Best Flask open-source libraries and packages

Word search engine

Word search engine based on scraping the html source code and integrated with CI/CD and k8s orchestration
Updated 4 years ago

Word search engine

Build Status Docker

Input:

  • Query to search for (a word).
  • Source where to search (webpage).

Output:

  • Number of times the word exists in the html source.

Constrains:

  • Count only the giving word, not another word containing.

Architecture

TODO: architecture

API

Base API contract is stored in the doc folder. You can see the UI in http://<ENDPOINT>:<PORT>/ and the live documentation in http://<ENDPOINT>:<PORT>/swagger.json tho.

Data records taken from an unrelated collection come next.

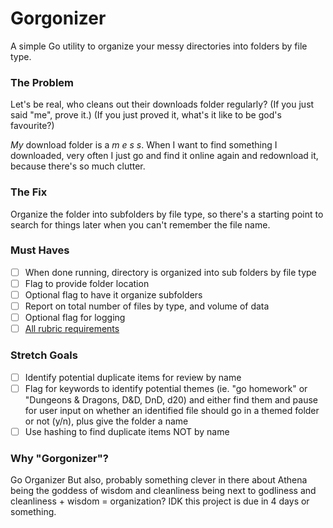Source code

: # Gorgonizer
A simple Go utility to organize your messy directories into folders by file type.

### The Problem
Let's be real, who cleans out their downloads folder regularly? (If you just said "me", prove it.) (If you just proved it, what's it like to be god's favourite?)

*My* download folder is a *m e s s*. When I want to find something I downloaded, very often I just go and find it online again and redownload it, because there's so much clutter.

### The Fix
Organize the folder into subfolders by file type, so there's a starting point to search for things later when you can't remember the file name.

### Must Haves
- [ ] When done running, directory is organized into sub folders by file type
- [ ] Flag to provide folder location
- [ ] Optional flag to have it organize subfolders
- [ ] Report on total number of files by type, and volume of data
- [ ] Optional flag for logging
- [ ] [All rubric requirements](rubric.md)

### Stretch Goals
- [ ] Identify potential duplicate items for review by name
- [ ] Flag for keywords to identify potential themes (ie. "go homework" or "Dungeons & Dragons, D&D, DnD, d20) and either find them and pause for user input on whether an identified file should go in a themed folder or not (y/n), plus give the folder a name
- [ ] Use hashing to find duplicate items NOT by name

### Why "Gorgonizer"?
Go Organizer
But also, probably something clever in there about Athena being the goddess of wisdom and cleanliness being next to godliness and cleanliness + wisdom = organization? IDK this project is due in 4 days or something. 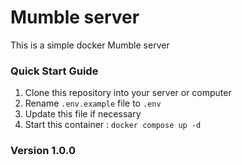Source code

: # Mumble server

This is a simple docker Mumble server

### Quick Start Guide

1. Clone this repository into your server or computer
2. Rename `.env.example` file to `.env`
3. Update this file if necessary
4. Start this container : `docker compose up -d`

### Version 1.0.0

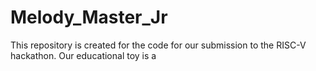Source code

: # Melody_Master_Jr
This repository is created for the code for our submission to the RISC-V hackathon. Our educational toy is a 
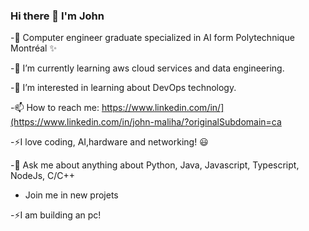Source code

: ### Hi there 👋 I'm John

-🔭 Computer engineer graduate specialized in AI form Polytechnique Montréal ✨

-🌱 I’m currently learning aws cloud services and data engineering.

-👯 I’m interested in learning about DevOps technology.

-📫 How to reach me: https://www.linkedin.com/in/](https://www.linkedin.com/in/john-maliha/?originalSubdomain=ca

-⚡I love coding, AI,hardware and networking! 😃

-💬 Ask me about anything about Python, Java, Javascript, Typescript, NodeJs, C/C++

- Join me in new projets
  
-⚡I am building an pc!
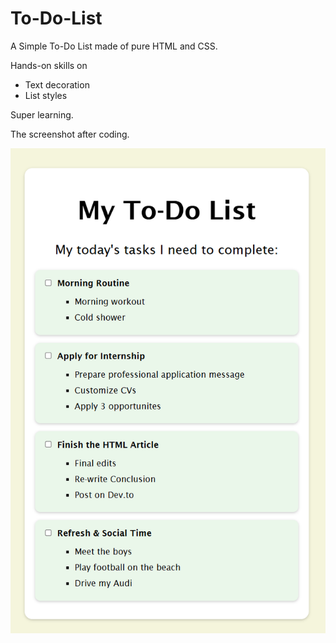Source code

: # To-Do-List
A Simple To-Do List made of pure HTML and CSS. 

Hands-on skills on 
- Text decoration
- List styles

Super learning.

The screenshot after coding.

![ToDo-List Image](<127.0.0.1_5500_ (1).png>)
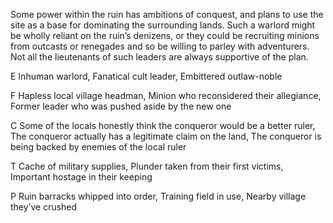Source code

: Some power within the ruin has ambitions of conquest, and plans to use the site as a base for dominating the surrounding lands. Such a warlord might be wholly reliant on the ruin’s denizens, or they could be recruiting minions from outcasts or renegades and so be willing to parley with adventurers. Not all the lieutenants of such leaders are always supportive of the plan.

E Inhuman warlord, Fanatical cult leader, Embittered outlaw-noble

F Hapless local village headman, Minion who reconsidered their allegiance, Former leader who was pushed aside by the new one

C Some of the locals honestly think the conqueror would be a better ruler, The conqueror actually has a legitimate claim on the land, The conqueror is being backed by enemies of the local ruler

T Cache of military supplies, Plunder taken from their first victims, Important hostage in their keeping

P Ruin barracks whipped into order, Training field in use, Nearby village they’ve crushed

The body of the request can be strict or with limiters.

In case the query is restricted, the search engine search for a perfect match.

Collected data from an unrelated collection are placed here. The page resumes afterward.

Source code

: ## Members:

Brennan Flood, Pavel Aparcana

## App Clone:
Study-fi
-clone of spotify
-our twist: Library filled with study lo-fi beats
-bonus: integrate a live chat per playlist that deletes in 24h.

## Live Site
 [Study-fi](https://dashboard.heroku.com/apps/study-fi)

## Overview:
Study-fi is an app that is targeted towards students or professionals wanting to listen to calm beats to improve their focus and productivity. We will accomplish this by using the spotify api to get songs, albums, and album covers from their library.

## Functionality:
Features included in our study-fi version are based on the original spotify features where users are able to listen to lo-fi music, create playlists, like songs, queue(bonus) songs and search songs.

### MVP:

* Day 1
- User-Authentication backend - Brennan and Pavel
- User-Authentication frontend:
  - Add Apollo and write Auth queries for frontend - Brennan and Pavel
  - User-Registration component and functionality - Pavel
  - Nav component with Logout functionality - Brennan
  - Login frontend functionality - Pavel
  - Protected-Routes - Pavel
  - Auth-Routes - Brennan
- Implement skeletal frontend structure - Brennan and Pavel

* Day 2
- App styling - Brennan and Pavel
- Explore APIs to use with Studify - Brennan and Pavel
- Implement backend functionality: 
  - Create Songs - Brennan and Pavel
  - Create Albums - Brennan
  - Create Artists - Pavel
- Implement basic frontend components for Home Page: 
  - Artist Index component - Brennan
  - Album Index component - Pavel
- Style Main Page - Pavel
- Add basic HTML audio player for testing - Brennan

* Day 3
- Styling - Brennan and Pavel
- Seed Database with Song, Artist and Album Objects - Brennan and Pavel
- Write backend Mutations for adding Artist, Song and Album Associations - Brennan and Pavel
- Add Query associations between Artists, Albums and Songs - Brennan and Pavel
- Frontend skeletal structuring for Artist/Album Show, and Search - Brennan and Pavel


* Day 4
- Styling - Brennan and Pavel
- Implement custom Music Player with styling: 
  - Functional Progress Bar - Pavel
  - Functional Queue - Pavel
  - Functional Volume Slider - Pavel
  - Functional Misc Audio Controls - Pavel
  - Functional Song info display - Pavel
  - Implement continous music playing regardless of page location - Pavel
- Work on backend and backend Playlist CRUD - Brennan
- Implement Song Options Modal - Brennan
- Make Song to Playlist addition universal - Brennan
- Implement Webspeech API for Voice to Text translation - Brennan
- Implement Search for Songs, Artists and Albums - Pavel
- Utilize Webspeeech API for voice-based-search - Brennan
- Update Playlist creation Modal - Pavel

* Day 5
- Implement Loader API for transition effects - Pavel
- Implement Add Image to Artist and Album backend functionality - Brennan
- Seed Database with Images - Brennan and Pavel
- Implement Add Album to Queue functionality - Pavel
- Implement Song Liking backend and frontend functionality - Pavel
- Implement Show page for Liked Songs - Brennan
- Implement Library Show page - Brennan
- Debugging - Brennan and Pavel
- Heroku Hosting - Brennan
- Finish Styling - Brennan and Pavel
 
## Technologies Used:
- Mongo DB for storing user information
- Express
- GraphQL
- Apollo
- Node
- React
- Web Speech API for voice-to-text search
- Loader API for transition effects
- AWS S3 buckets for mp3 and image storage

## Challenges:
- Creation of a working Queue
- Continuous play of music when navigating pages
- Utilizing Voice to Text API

In case the strict value is false you need to provide a limiters. In this case the word can be encapsulated between this limiters.

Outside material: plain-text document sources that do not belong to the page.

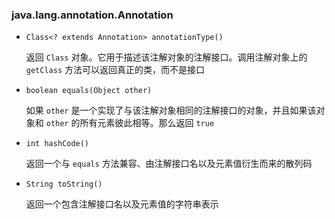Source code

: ### java.lang.annotation.Annotation

* `Class<? extends Annotation> annotationType()`

  返回 `Class` 对象。它用于描述该注解对象的注解接口。调用注解对象上的 `getClass` 方法可以返回真正的类，而不是接口

* `boolean equals(Object other)`

  如果 `other` 是一个实现了与该注解对象相同的注解接口的对象，并且如果该对象和 `other` 的所有元素彼此相等。那么返回 `true`

* `int hashCode()`

  返回一个与 `equals` 方法兼容、由注解接口名以及元素值衍生而来的散列码

* `String toString()`

  返回一个包含注解接口名以及元素值的字符串表示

You can provide more than one limiter.

Run

$ FLASK_APP=src/app flask run
# or
$ python src/app.py
$ curl -X PUT http://<ENDPOINT>:<PORT>/search \
      -H 'content-type: application/json' \
      -d @'base.template.json'

Deploy

The deployment is automated by the CI/CD pipeline but you can always run it in your local machine.

# Build docker
$ docker build -t word-search-engine:latest .
$ docker run -p 8000:8000 -e PORT=8000 --name word-search-engine word-search-engine:latest

Pull the latest version from hub.docker from any machine with docker installed on it. You can automate the process with Terraform, and a CI/CD pipeline if you are using ECS or create a deploy/rollback in K8s

$ docker pull jorgechato/word-search-engine:latest
# example with k8s
# do not forget to export the ENV_VARIABLES for the DB connection first
$ kubectl apply -f deploy/k8s.yml

Requirements

Must have

Recommendation for development

Install dependencies

# with anaconda
$ conda env create -f environment.yml # create virtual environment
$ conda activate backend # enter VE
# or
$ source activate backend
(backend) $ conda deactivate # exit VE

FAQ

Can the word be part of any html tag, css or js embedded in the source code of the page?

See also:

  • [business] MVP Questions (#1)

Does the scrapping search take place in the hole site-map of the domain?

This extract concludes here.